» **Problem requirements**: The reply should hold only the lines below from the one with "ocorrência encontrada e" to the end, each copied exactly.

[Opening Recorded data section]

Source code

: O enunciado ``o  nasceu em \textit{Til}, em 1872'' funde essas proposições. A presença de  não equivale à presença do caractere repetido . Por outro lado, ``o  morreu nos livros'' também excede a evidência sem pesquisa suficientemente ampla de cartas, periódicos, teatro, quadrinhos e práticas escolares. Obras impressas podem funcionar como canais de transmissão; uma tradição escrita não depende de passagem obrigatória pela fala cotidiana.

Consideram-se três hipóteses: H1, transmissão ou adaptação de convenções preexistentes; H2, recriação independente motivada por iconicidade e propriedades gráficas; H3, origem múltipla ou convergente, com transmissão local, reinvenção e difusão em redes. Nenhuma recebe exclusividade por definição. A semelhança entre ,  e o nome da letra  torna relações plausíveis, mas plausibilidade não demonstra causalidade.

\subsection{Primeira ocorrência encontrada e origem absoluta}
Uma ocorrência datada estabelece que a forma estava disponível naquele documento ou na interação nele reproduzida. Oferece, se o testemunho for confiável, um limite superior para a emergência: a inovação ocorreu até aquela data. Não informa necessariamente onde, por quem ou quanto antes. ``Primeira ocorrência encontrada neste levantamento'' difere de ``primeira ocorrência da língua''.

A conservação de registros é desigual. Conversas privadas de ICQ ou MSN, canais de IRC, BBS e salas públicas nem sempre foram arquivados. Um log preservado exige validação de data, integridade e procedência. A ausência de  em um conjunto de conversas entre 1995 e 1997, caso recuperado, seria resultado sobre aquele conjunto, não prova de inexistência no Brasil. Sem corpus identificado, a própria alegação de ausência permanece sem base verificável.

[Closing Recorded data section]

» **Written solution**:
\subsection{Primeira ocorrência encontrada e origem absoluta}
Uma ocorrência datada estabelece que a forma estava disponível naquele documento ou na interação nele reproduzida. Oferece, se o testemunho for confiável, um limite superior para a emergência: a inovação ocorreu até aquela data. Não informa necessariamente onde, por quem ou quanto antes. ``Primeira ocorrência encontrada neste levantamento'' difere de ``primeira ocorrência da língua''.

A conservação de registros é desigual. Conversas privadas de ICQ ou MSN, canais de IRC, BBS e salas públicas nem sempre foram arquivados. Um log preservado exige validação de data, integridade e procedência. A ausência de  em um conjunto de conversas entre 1995 e 1997, caso recuperado, seria resultado sobre aquele conjunto, não prova de inexistência no Brasil. Sem corpus identificado, a própria alegação de ausência permanece sem base verificável.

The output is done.